Pure Storage Announces New Hardware Platform – FlashArray//m

Chris EvansPure Storage, Storage

This week has been an interesting one in the world of all-flash storage.  Both Pure Storage and HP have announcements; this post covers Pure and their new “FlashArray//m”.

The new FlashArray//m platform is touted as a “modular upgradeable architecture” and claims to deliver 50% increase in performance, 2.6-fold increase in storage density and a 2.4-fold improvement in power efficiency compared to previous generations of the FlashArray platform.  So far, three new models have been announced:

  • //m20 controller – 5-40TB raw capacity, 150,000 IOPS (at 32KB) and 120TB+ usable with compression/dedupe.
  • //m50 controller – 30-88TB raw capacity, 220,000 IOPS (at 32KB) and 250TB+ usable with compression/dedupe.
  • //m70 controller – 44-136TB raw capacity, 300,000 IOPS (at 32KB) and 400TB+ usable with compression/dedupe.

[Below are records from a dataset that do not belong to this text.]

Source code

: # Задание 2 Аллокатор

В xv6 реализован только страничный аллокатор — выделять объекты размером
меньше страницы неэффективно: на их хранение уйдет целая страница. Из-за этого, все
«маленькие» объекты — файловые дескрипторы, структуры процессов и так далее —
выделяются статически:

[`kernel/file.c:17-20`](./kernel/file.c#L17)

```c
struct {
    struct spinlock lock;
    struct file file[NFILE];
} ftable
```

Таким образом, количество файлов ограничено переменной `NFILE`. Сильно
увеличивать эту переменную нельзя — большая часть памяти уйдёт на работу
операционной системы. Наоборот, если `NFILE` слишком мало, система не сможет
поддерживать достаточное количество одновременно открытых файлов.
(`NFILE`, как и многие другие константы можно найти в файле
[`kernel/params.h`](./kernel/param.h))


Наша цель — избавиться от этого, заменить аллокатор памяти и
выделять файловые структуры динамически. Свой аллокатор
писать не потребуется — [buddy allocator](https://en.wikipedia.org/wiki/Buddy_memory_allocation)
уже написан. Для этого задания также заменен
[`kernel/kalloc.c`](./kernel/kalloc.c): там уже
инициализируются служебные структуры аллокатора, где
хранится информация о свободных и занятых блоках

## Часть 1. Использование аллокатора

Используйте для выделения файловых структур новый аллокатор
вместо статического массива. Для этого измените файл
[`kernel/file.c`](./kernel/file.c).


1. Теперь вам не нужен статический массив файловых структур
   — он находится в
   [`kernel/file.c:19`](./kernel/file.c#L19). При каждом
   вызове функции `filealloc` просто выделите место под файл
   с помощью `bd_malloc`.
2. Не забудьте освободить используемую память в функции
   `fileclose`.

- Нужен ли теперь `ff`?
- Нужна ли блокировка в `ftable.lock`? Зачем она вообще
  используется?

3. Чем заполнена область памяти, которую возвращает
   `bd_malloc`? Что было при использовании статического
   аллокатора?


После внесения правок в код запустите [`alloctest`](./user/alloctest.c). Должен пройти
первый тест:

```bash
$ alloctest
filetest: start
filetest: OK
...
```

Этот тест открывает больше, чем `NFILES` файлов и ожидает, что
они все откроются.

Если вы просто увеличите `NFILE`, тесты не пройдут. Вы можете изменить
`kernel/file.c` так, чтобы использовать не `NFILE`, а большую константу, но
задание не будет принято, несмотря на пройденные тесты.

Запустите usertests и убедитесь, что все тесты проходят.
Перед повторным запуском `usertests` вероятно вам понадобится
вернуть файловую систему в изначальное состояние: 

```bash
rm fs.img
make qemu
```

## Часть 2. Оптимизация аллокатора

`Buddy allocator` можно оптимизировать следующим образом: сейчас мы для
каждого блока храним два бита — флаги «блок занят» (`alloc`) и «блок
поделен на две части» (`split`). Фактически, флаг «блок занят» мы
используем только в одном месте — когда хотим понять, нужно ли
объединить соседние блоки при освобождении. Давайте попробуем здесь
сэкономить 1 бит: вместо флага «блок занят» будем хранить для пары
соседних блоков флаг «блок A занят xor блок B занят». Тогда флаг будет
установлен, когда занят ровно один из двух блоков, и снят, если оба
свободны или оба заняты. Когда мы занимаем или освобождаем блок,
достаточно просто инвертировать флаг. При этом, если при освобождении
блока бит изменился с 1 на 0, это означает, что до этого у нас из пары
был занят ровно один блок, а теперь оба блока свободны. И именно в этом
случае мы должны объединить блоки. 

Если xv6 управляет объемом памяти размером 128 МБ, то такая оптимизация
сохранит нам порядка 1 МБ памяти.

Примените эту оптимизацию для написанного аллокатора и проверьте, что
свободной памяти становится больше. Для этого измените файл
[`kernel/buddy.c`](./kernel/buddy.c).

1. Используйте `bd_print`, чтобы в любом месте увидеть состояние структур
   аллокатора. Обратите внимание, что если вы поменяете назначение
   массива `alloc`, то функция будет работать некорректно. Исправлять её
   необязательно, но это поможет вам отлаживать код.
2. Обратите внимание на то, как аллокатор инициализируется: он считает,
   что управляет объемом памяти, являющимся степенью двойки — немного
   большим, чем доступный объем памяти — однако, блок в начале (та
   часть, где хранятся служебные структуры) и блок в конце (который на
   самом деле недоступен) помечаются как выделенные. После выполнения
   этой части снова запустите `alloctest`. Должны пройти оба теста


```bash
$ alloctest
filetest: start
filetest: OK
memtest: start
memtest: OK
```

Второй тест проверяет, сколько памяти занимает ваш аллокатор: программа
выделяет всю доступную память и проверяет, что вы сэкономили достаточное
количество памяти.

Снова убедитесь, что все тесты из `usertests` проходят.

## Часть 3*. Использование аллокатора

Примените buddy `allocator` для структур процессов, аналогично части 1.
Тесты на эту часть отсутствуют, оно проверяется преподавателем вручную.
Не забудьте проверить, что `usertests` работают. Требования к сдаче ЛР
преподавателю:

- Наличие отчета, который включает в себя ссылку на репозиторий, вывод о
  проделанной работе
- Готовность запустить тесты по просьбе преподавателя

Obviously observed usable capacities will be dictated by the customer’s data profile.

m-launch2

The hardware itself is based on the Intel Haswell processor (maximum of 64 cores and 1TB of memory), with two controllers per chassis, connected by PCIe non-transparent bridging.  Each controller supports up to 20 2.5″ SSD drive caddies, with two SSD drives per caddy/slot, ranging from 512GB to 2TB in size.  The caddies are SAS or PCIe/NVMe connected and can be mixed and matched to expand capacity over time.

Although this architecture is being described as an an evolution from the previous FlashArray platforms, it is in fact a radical departure from the hardware in the first generations of FlashArray.  The notable difference is in the use of NVRAM and PCIe/NVMe.  Previous hardware had no NVRAM in the controller modules, which were effectively stateless – NVRAM was deployed on the disk shelves (SLC drives in the outer drive slots).  Controllers were connected via Infiniband.  The platform was a scale-up solution only; capacity/performance was increased through additional disk shelves.

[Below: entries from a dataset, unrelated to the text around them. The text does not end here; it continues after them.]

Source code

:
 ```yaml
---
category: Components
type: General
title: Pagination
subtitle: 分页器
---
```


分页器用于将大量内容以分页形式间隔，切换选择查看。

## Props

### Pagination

In the new architecture, NVRAM moves to the controller chassis, with one or two DDR3 hot-plug PCIe/NVMe modules in mapped to each controller.  Controllers within a chassis are also connected via PCIe to deliver high availability.    This change of architecture positions FlashArray to become a scale-out rather than scale-up system.  A PCIe backbone within the architecture potentially allows HA to be implemented between controllers in separate chassis, including shared access to NVRAM, for scalable write I/O performance.  SSD drives will in future be NVMe as well as SAS connected.

m-launch1

What makes the new architecture interesting is an offering known as Evergreen Storage.  This option allows customers to gain credits for the trade-in of existing controllers as they transition to new models.  With this, customers could build a scale-out storage cluster, swapping out old controllers over time as they transition to new hardware, paying only for the upgrade cost.  Tie this feature with Forever Flash that provides controller upgrades every three years and customers get significant peace of mind on managing future costs. (Note: as part of the new product release, customers buying FA hardware after 1st February 2015, get a free upgrade)

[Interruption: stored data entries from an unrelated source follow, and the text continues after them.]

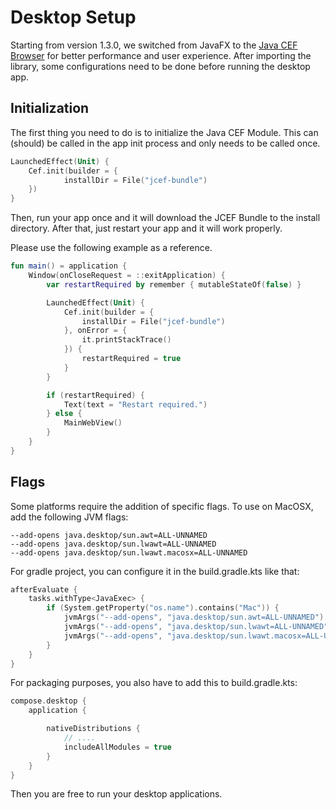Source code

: # Desktop Setup
Starting from version 1.3.0, we switched from JavaFX to the [Java CEF Browser](https://github.com/chromiumembedded/java-cef) for better performance and user experience.
After importing the library, some configurations need to be done before running the desktop app.

## Initialization
The first thing you need to do is to initialize the Java CEF Module. 
This can (should) be called in the app init process and only needs to be called once.
```kotlin
LaunchedEffect(Unit) {
    Cef.init(builder = {
            installDir = File("jcef-bundle")
    })
}
```
Then, run your app once and it will download the JCEF Bundle to the install directory. 
After that, just restart your app and it will work properly.

Please use the following example as a reference.
```kotlin
fun main() = application {
    Window(onCloseRequest = ::exitApplication) {
        var restartRequired by remember { mutableStateOf(false) }

        LaunchedEffect(Unit) {
            Cef.init(builder = {
                installDir = File("jcef-bundle")
            }, onError = {
                it.printStackTrace()
            }) {
                restartRequired = true
            }
        }

        if (restartRequired) {
            Text(text = "Restart required.")
        } else {
            MainWebView()
        }
    }
}
```

## Flags
Some platforms require the addition of specific flags.
To use on MacOSX, add the following JVM flags:
```shell
--add-opens java.desktop/sun.awt=ALL-UNNAMED
--add-opens java.desktop/sun.lwawt=ALL-UNNAMED
--add-opens java.desktop/sun.lwawt.macosx=ALL-UNNAMED
```
For gradle project, you can configure it in the build.gradle.kts like that:
```kotlin
afterEvaluate {
    tasks.withType<JavaExec> {
        if (System.getProperty("os.name").contains("Mac")) {
            jvmArgs("--add-opens", "java.desktop/sun.awt=ALL-UNNAMED")
            jvmArgs("--add-opens", "java.desktop/sun.lwawt=ALL-UNNAMED")
            jvmArgs("--add-opens", "java.desktop/sun.lwawt.macosx=ALL-UNNAMED")
        }
    }
}
```
For packaging purposes, you also have to add this to build.gradle.kts:
```kotlin
compose.desktop {
    application {

        nativeDistributions {
            // ....
            includeAllModules = true
        }
    }
}
```
Then you are free to run your desktop applications.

At first look the upgrade to Pure’s controller hardware may not seem like a big deal, however this move is a positioning exercise.  Generation 1 hardware was all about stateless controllers.  Generation 2 has introduced more closely coupled hardware;  I expect generation 3 to introduce scale out capability.  Remember also that Brian Pawlowski joined Pure from NetApp at the beginning of April 2015.  He will have brought a wealth of knowledge around scale-out and clustering and who knows, perhaps even a focus on file-based protocols.